**WORK TO BE COMPLETED:** Task for the records below: copy exactly from the first line on, stopping once the line with "La API pública" is copied, and leave out the pictures.
*** DATA RECORDS ***
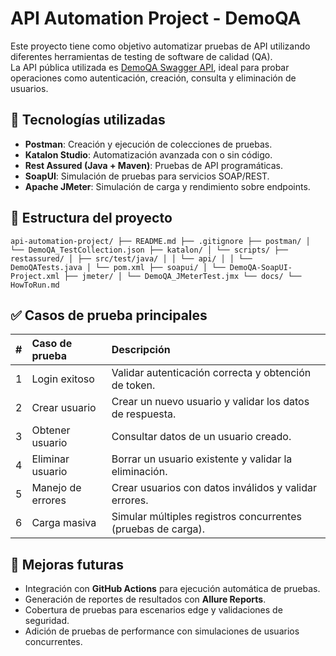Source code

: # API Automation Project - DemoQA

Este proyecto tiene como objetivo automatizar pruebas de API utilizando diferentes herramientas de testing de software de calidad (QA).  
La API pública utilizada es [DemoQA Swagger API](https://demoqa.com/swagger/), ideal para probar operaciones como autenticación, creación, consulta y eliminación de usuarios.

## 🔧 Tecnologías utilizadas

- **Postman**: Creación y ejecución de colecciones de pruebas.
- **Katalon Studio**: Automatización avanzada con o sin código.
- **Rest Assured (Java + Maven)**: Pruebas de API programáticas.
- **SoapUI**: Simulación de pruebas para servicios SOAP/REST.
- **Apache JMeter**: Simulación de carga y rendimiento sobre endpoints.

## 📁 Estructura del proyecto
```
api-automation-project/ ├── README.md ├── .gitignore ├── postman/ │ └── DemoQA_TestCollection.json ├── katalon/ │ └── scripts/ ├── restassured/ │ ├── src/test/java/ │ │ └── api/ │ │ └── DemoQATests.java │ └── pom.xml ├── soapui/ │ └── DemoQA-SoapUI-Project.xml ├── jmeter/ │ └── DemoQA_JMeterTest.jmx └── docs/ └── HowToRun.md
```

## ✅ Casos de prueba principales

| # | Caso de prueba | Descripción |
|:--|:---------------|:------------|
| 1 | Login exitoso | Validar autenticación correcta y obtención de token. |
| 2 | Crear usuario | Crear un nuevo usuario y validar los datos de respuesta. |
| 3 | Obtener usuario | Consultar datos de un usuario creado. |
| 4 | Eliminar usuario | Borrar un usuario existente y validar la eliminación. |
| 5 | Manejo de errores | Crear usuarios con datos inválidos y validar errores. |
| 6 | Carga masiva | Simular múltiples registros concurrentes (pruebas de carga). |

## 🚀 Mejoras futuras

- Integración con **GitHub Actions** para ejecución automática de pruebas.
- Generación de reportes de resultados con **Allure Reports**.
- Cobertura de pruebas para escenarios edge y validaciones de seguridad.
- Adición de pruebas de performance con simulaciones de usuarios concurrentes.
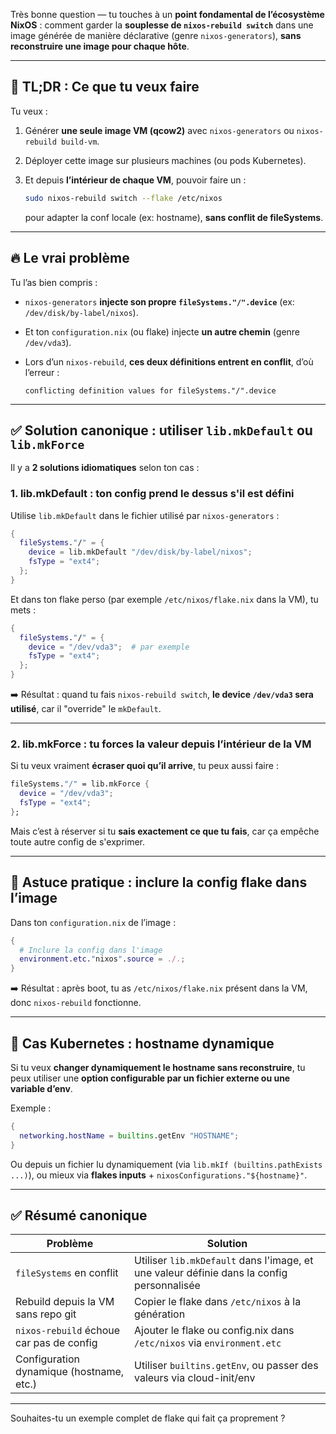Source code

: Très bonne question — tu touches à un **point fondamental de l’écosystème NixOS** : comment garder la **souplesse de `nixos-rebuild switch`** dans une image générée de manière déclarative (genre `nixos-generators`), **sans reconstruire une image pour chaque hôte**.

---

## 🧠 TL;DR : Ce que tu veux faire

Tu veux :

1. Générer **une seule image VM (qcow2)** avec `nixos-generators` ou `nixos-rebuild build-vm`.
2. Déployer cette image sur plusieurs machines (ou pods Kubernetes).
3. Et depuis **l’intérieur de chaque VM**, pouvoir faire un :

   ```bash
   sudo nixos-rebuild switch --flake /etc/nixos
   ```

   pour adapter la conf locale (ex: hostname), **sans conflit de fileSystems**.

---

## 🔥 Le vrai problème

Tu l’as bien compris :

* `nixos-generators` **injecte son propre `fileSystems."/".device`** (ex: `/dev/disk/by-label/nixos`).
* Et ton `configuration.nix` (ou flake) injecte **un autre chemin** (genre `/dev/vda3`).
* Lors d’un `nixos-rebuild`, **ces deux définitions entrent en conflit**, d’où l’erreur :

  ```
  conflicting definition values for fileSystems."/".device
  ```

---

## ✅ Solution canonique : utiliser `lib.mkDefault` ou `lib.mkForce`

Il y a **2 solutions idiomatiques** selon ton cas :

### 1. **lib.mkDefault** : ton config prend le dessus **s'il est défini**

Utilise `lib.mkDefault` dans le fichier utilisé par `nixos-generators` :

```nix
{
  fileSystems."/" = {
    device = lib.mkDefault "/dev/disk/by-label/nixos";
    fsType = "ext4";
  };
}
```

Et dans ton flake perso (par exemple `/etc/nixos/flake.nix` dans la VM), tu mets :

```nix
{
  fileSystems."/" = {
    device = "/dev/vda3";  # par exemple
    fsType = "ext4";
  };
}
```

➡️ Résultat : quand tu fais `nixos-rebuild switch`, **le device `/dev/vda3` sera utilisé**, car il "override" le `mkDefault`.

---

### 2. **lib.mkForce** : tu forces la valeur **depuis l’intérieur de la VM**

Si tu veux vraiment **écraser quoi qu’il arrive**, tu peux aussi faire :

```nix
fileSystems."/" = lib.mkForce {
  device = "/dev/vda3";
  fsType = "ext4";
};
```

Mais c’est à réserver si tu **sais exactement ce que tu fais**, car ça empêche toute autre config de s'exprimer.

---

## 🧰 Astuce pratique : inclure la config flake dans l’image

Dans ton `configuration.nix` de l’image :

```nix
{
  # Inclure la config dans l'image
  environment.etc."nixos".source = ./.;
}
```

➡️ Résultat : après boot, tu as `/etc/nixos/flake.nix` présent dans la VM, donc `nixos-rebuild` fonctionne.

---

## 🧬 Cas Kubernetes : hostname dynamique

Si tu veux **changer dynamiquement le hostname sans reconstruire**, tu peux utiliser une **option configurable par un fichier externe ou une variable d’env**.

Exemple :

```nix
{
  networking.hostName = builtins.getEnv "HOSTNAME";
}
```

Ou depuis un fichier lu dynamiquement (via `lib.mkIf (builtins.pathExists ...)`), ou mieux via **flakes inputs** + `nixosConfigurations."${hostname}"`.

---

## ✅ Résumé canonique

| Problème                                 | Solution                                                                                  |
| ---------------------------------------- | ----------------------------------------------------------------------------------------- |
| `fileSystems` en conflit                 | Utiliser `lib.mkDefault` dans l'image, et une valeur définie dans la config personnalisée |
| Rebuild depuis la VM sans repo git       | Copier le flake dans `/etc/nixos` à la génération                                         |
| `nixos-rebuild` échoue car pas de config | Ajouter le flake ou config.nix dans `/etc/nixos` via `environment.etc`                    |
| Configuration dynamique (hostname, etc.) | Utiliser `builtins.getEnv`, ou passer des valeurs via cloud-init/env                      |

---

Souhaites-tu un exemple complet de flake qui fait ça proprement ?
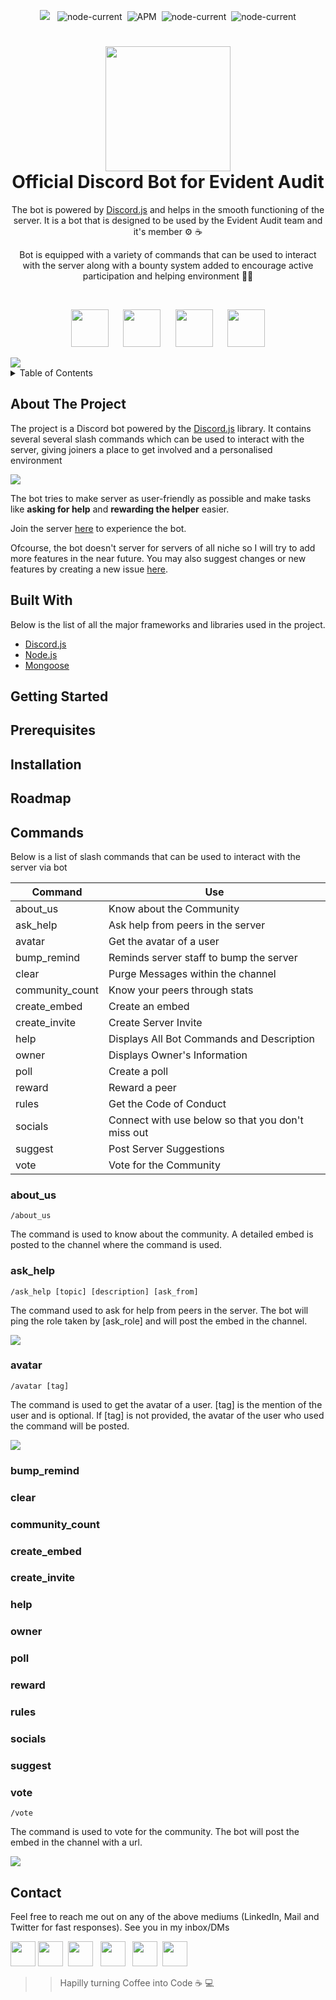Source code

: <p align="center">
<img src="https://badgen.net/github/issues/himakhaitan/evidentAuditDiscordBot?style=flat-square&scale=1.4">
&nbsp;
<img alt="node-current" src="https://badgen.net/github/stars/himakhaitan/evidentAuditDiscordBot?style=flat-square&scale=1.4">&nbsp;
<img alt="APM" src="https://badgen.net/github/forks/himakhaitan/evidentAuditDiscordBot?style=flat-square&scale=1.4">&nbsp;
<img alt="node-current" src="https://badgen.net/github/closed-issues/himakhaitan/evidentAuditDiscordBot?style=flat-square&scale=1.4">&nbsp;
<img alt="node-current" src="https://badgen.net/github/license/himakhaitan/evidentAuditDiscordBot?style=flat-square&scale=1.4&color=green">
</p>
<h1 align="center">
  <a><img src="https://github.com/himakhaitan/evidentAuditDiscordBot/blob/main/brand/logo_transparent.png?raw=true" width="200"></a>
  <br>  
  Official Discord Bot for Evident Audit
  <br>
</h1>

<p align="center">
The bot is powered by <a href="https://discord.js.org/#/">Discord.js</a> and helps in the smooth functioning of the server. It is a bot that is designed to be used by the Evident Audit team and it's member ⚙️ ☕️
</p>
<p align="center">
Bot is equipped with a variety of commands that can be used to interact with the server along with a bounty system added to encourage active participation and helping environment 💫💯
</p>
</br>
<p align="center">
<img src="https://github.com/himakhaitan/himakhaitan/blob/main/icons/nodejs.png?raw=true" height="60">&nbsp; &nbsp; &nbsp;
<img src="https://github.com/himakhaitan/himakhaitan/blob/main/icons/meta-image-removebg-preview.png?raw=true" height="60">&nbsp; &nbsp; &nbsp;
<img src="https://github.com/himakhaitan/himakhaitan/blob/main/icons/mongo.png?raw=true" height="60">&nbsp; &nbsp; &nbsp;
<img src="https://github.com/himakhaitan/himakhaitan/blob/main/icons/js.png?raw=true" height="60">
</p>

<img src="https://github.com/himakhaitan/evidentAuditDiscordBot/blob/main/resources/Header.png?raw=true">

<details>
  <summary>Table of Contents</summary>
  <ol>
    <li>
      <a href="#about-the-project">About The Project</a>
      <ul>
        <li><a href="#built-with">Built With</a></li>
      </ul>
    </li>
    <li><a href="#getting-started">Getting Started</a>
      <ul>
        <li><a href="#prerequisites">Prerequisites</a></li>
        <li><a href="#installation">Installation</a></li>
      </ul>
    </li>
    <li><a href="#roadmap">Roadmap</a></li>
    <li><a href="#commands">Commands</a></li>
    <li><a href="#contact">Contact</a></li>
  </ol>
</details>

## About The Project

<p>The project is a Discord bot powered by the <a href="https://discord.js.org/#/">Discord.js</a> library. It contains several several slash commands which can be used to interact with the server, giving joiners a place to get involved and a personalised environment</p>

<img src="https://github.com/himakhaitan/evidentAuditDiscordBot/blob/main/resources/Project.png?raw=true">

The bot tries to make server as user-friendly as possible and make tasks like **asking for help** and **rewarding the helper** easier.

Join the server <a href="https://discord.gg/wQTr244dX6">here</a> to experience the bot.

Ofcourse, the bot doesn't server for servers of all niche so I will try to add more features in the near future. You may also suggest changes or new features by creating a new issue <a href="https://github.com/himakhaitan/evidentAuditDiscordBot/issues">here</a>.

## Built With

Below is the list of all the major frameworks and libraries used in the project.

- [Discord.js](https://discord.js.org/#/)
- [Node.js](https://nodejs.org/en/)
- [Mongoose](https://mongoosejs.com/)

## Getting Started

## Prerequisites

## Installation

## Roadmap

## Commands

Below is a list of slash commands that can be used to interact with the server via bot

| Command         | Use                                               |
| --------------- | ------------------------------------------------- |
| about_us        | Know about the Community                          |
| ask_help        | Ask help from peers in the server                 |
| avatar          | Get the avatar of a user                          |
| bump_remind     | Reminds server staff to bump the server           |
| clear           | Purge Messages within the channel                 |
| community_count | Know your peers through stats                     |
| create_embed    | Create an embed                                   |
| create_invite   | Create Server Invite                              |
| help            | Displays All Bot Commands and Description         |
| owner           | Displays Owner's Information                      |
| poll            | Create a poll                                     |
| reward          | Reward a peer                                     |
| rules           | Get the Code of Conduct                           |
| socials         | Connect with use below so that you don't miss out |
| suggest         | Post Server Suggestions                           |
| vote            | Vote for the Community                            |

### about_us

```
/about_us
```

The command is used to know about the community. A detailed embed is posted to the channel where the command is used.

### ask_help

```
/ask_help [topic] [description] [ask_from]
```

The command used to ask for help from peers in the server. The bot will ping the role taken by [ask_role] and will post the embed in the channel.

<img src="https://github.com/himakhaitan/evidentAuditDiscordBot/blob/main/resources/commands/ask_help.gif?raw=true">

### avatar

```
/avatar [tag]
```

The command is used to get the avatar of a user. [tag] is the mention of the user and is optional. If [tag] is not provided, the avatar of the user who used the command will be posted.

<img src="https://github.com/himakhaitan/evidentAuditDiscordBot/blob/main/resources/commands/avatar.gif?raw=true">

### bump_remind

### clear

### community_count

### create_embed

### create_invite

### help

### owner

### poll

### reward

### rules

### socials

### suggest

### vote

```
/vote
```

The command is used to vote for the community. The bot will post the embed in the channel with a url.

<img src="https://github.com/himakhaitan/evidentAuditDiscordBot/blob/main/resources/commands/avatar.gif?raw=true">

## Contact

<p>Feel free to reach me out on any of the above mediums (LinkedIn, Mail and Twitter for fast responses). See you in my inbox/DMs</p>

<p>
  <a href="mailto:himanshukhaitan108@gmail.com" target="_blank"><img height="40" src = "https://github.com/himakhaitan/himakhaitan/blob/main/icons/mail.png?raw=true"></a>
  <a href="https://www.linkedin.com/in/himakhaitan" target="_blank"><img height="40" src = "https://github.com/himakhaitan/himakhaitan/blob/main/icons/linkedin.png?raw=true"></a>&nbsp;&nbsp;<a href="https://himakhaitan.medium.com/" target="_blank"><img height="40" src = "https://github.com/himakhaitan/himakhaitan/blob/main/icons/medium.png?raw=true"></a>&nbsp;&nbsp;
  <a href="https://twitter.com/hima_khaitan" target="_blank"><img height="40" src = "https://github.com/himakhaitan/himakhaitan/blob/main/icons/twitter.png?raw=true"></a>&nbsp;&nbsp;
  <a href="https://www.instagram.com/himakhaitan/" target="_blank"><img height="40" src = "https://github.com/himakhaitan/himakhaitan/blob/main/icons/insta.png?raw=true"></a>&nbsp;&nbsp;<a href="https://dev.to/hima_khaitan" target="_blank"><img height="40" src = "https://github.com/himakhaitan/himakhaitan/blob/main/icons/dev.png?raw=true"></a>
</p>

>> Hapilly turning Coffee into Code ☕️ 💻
*** End of DATA RECORDS ***
**WRITTEN ANSWER:**
Source code

: # API Automation Project - DemoQA

Este proyecto tiene como objetivo automatizar pruebas de API utilizando diferentes herramientas de testing de software de calidad (QA).  
La API pública utilizada es [DemoQA Swagger API](https://demoqa.com/swagger/), ideal para probar operaciones como autenticación, creación, consulta y eliminación de usuarios.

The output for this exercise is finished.